Harry Lewis draws the right parallel between Harvard's kowtowing to Islamism in its institution of ladies only gym hours and its refusal to allow ROTC on campus: A separate and unequal exercise

...Harvard didn't explain its thinking, but it seems to have adopted a postmodern version of equality: Equality might be achieved only by imposing unequal access, if those seeking equality do not share the consensus view. Freedom is useless without comfort, so liberation of some might require exclusion of others.

Whatever the logic, the university failed in its educational responsibility. It missed an opportunity to model for its students the kind of moral reasoning it expects of them. The resulting standards are inconsistent, and the muddle has a history...

...The new stance seems generous and tolerant: Be nice to people, even if it means excluding others, as long as the benefit is significant and the injury is minor.

Which brings us to ROTC. Harvard bans ROTC because the military violates the "sexual orientation" part of Harvard's nondiscrimination policy. Harvard students can participate in ROTC at MIT, but Harvard will not provide them meeting space or any other support - even bus fare down Massachusetts Avenue.

If there were ever a special case, this is it. ROTC's discriminatory policy is US law. Until Congress repeals that law, Harvard should accommodate ROTC anyway, in the interests of the nation and of Harvard students wishing to serve it...

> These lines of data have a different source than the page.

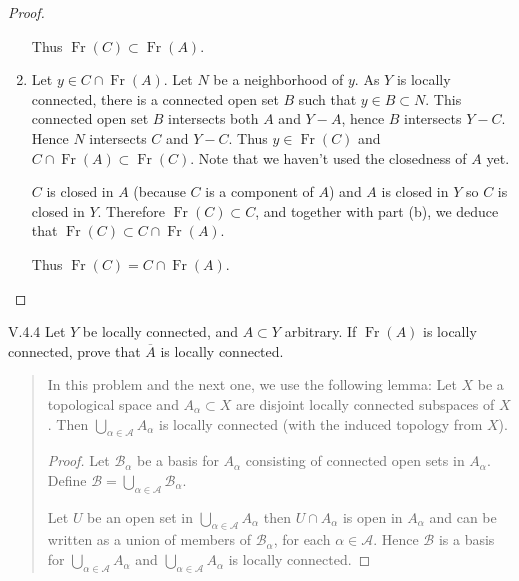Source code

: \begin{proof}
\begin{enumerate}[label={(\alph*)}]
		      Thus \( \operatorname{Fr}(C) \subset \operatorname{Fr}(A) \).
		\item Let \( y \in C \cap \operatorname{Fr}(A) \). Let \( N \) be a neighborhood of \( y \). As \( Y \) is locally connected, there is a connected open set \( B \) such that \( y \in B \subset N \). This connected open set \( B \) intersects both \( A \) and \( Y - A \), hence \( B \) intersects \( Y - C \). Hence \( N \) intersects \( C \) and \( Y - C \). Thus \( y \in \operatorname{Fr}(C) \) and \( C \cap \operatorname{Fr}(A) \subset \operatorname{Fr}(C) \). Note that we haven't used the closedness of \(A\) yet.

		      \( C \) is closed in \( A \) (because \(C\) is a component of \(A\)) and \( A \) is closed in \( Y \) so \( C \) is closed in \( Y \). Therefore \( \operatorname{Fr}(C) \subset C \), and together with part (b), we deduce that \( \operatorname{Fr}(C) \subset C \cap \operatorname{Fr}(A) \).

		      Thus \( \operatorname{Fr}(C) = C \cap \operatorname{Fr}(A) \).
	\end{enumerate}
\end{proof}

\begin{problem}{V.4.4}
Let \( Y \) be locally connected, and \( A \subset Y \) arbitrary. If \(\operatorname{Fr}(A)\) is locally connected, prove that \( \overline{A} \) is locally connected.
\end{problem}

\begin{quotation}
	In this problem and the next one, we use the following lemma: Let \( X \) be a topological space and \( A_{\alpha} \subset X \) are disjoint locally connected subspaces of \( X \). Then \( \bigcup_{\alpha\in\mathscr{A}} A_{\alpha} \) is locally connected (with the induced topology from \( X \)).

	\begin{proof}
		Let \( \mathscr{B}_{\alpha} \) be a basis for \( A_{\alpha} \) consisting of connected open sets in \( A_{\alpha} \). Define \( \mathscr{B} = \bigcup_{\alpha\in\mathscr{A}} \mathscr{B}_{\alpha} \).

		Let \( U \) be an open set in \( \bigcup_{\alpha\in\mathscr{A}} A_{\alpha} \) then \( U \cap A_{\alpha} \) is open in \( A_{\alpha} \) and can be written as a union of members of \( \mathscr{B}_{\alpha} \), for each \( \alpha \in \mathscr{A} \). Hence \( \mathscr{B} \) is a basis for \( \bigcup_{\alpha\in\mathscr{A}} A_{\alpha} \) and \( \bigcup_{\alpha\in\mathscr{A}} A_{\alpha} \) is locally connected.
	\end{proof}
\end{quotation}

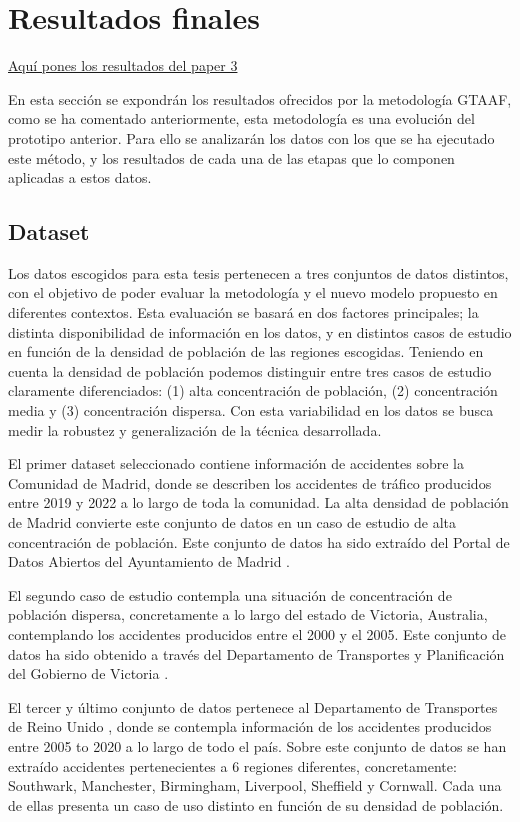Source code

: \documentclass{uathesis-es}
\begin{document}
\section{Resultados finales}

\underline{Aquí pones los resultados del paper 3}

En esta sección se expondrán los resultados ofrecidos por la metodología GTAAF, como se ha comentado anteriormente, esta metodología es una evolución del prototipo anterior. Para ello se analizarán los datos con los que se ha ejecutado este método, y los resultados de cada una de las etapas que lo componen aplicadas a estos datos.

\subsection{Dataset}

Los datos escogidos para esta tesis pertenecen a tres conjuntos de datos distintos, con el objetivo de poder evaluar la metodología y el nuevo modelo propuesto en diferentes contextos. Esta evaluación se basará en dos factores principales; la distinta disponibilidad de información en los datos, y en distintos casos de estudio en función de la densidad de población de las regiones escogidas. Teniendo en cuenta la densidad de población podemos distinguir entre tres casos de estudio claramente diferenciados: (1) alta concentración de población, (2) concentración media y (3) concentración dispersa. Con esta variabilidad en los datos se busca medir la robustez y generalización de la técnica desarrollada.

El primer dataset seleccionado contiene información de accidentes sobre la Comunidad de Madrid, donde se describen los accidentes de tráfico producidos entre 2019 y 2022 a lo largo de toda la comunidad. La alta densidad de población de Madrid convierte este conjunto de datos en un caso de estudio de alta concentración de población. Este conjunto de datos ha sido extraído del Portal de Datos Abiertos del Ayuntamiento de Madrid \cite{InfoDatasetMadrid}. 

El segundo caso de estudio contempla una situación de concentración de población dispersa, concretamente a lo largo del estado de Victoria, Australia, contemplando los accidentes producidos entre el 2000 y el 2005. Este conjunto de datos ha sido obtenido a través del Departamento de Transportes y Planificación del Gobierno de Victoria \cite{InfoDatasetVictoria}.

El tercer y último conjunto de datos pertenece al Departamento de Transportes de Reino Unido \cite{DatasetUK}, donde se contempla información de los accidentes producidos entre 2005 to 2020 a lo largo de todo el país. Sobre este conjunto de datos se han extraído accidentes pertenecientes a 6 regiones diferentes, concretamente: Southwark, Manchester, Birmingham, Liverpool, Sheffield y Cornwall. Cada una de ellas presenta un caso de uso distinto en función de su densidad de población. 
\end{document}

Freedom is always an imperfect principle -- your right to swing your fist ends at my nose, your right to drive a Ferrari begins with your ability to afford it...

Harvard explains its reasoning:

..."These hours have been put in place for equality reasons," read Harvard's announcement. The decision apparently resulted from a paradoxical collaboration between the Women's Center, which greets visitors with a sign reading "All Genders Welcome," and adherents to a religion that imposes unequal social strictures on men and women...

It reminds me of the Ba'athist idea of freedom as explained in Kanan Makiya's Republic of Fear -- and true of all totalitarian philosophies -- that true freedom is achieved through the submersion of the individual into the collective. It's the ultimate freedom paradox, that true freedom only emerges when there is nothing of the individual left to bother freeing.

Likewise, Harvard's idea of perfect "equality" is equally impossible to achieve, so in the interest of equality of religious practice and belief, they have drowned their own principles.